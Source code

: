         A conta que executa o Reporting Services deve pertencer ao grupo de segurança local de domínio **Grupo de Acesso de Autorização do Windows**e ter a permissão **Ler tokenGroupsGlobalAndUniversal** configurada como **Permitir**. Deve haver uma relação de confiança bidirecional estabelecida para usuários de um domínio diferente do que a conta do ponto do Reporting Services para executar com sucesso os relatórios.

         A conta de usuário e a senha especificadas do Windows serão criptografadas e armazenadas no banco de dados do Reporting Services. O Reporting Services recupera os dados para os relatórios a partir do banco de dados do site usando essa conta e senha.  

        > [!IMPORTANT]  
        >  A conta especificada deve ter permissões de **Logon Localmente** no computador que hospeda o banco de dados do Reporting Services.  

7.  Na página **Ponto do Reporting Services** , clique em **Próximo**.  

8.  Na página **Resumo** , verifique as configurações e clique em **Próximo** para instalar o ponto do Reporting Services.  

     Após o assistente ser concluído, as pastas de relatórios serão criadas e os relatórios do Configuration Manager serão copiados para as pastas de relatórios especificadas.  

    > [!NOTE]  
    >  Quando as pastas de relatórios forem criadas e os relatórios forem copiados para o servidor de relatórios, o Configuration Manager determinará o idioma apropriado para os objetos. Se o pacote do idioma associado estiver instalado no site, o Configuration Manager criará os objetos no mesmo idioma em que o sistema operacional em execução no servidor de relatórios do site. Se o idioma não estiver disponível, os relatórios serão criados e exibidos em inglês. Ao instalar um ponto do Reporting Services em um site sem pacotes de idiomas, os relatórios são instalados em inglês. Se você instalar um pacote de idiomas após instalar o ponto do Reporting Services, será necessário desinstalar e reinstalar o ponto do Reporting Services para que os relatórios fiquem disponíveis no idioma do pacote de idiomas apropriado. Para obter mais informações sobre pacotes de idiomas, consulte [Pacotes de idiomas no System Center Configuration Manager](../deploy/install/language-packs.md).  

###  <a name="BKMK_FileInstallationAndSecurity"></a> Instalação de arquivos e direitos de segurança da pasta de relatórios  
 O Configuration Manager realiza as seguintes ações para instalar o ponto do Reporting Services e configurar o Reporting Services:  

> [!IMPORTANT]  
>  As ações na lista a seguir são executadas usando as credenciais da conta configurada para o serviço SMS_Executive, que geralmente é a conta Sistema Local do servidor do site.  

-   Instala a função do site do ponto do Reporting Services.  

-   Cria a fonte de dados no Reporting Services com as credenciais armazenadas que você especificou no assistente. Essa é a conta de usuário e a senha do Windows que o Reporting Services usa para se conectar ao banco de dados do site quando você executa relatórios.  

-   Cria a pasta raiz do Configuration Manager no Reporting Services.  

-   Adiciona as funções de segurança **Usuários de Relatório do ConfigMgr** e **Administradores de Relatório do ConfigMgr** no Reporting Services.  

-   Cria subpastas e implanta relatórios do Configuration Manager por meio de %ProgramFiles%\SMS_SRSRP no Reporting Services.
● ● ● ● ● ● ●
*REQUIREMENT:*
Output each line of the records above exactly.

*EXERCISE RESULT:*
Source code

:         A conta que executa o Reporting Services deve pertencer ao grupo de segurança local de domínio **Grupo de Acesso de Autorização do Windows**e ter a permissão **Ler tokenGroupsGlobalAndUniversal** configurada como **Permitir**. Deve haver uma relação de confiança bidirecional estabelecida para usuários de um domínio diferente do que a conta do ponto do Reporting Services para executar com sucesso os relatórios.

         A conta de usuário e a senha especificadas do Windows serão criptografadas e armazenadas no banco de dados do Reporting Services. O Reporting Services recupera os dados para os relatórios a partir do banco de dados do site usando essa conta e senha.  

        > [!IMPORTANT]  
        >  A conta especificada deve ter permissões de **Logon Localmente** no computador que hospeda o banco de dados do Reporting Services.  

7.  Na página **Ponto do Reporting Services** , clique em **Próximo**.  

8.  Na página **Resumo** , verifique as configurações e clique em **Próximo** para instalar o ponto do Reporting Services.  

     Após o assistente ser concluído, as pastas de relatórios serão criadas e os relatórios do Configuration Manager serão copiados para as pastas de relatórios especificadas.  

    > [!NOTE]  
    >  Quando as pastas de relatórios forem criadas e os relatórios forem copiados para o servidor de relatórios, o Configuration Manager determinará o idioma apropriado para os objetos. Se o pacote do idioma associado estiver instalado no site, o Configuration Manager criará os objetos no mesmo idioma em que o sistema operacional em execução no servidor de relatórios do site. Se o idioma não estiver disponível, os relatórios serão criados e exibidos em inglês. Ao instalar um ponto do Reporting Services em um site sem pacotes de idiomas, os relatórios são instalados em inglês. Se você instalar um pacote de idiomas após instalar o ponto do Reporting Services, será necessário desinstalar e reinstalar o ponto do Reporting Services para que os relatórios fiquem disponíveis no idioma do pacote de idiomas apropriado. Para obter mais informações sobre pacotes de idiomas, consulte [Pacotes de idiomas no System Center Configuration Manager](../deploy/install/language-packs.md).  

###  <a name="BKMK_FileInstallationAndSecurity"></a> Instalação de arquivos e direitos de segurança da pasta de relatórios  
 O Configuration Manager realiza as seguintes ações para instalar o ponto do Reporting Services e configurar o Reporting Services:  

> [!IMPORTANT]  
>  As ações na lista a seguir são executadas usando as credenciais da conta configurada para o serviço SMS_Executive, que geralmente é a conta Sistema Local do servidor do site.  

-   Instala a função do site do ponto do Reporting Services.  

-   Cria a fonte de dados no Reporting Services com as credenciais armazenadas que você especificou no assistente. Essa é a conta de usuário e a senha do Windows que o Reporting Services usa para se conectar ao banco de dados do site quando você executa relatórios.  

-   Cria a pasta raiz do Configuration Manager no Reporting Services.  

-   Adiciona as funções de segurança **Usuários de Relatório do ConfigMgr** e **Administradores de Relatório do ConfigMgr** no Reporting Services.  

-   Cria subpastas e implanta relatórios do Configuration Manager por meio de %ProgramFiles%\SMS_SRSRP no Reporting Services.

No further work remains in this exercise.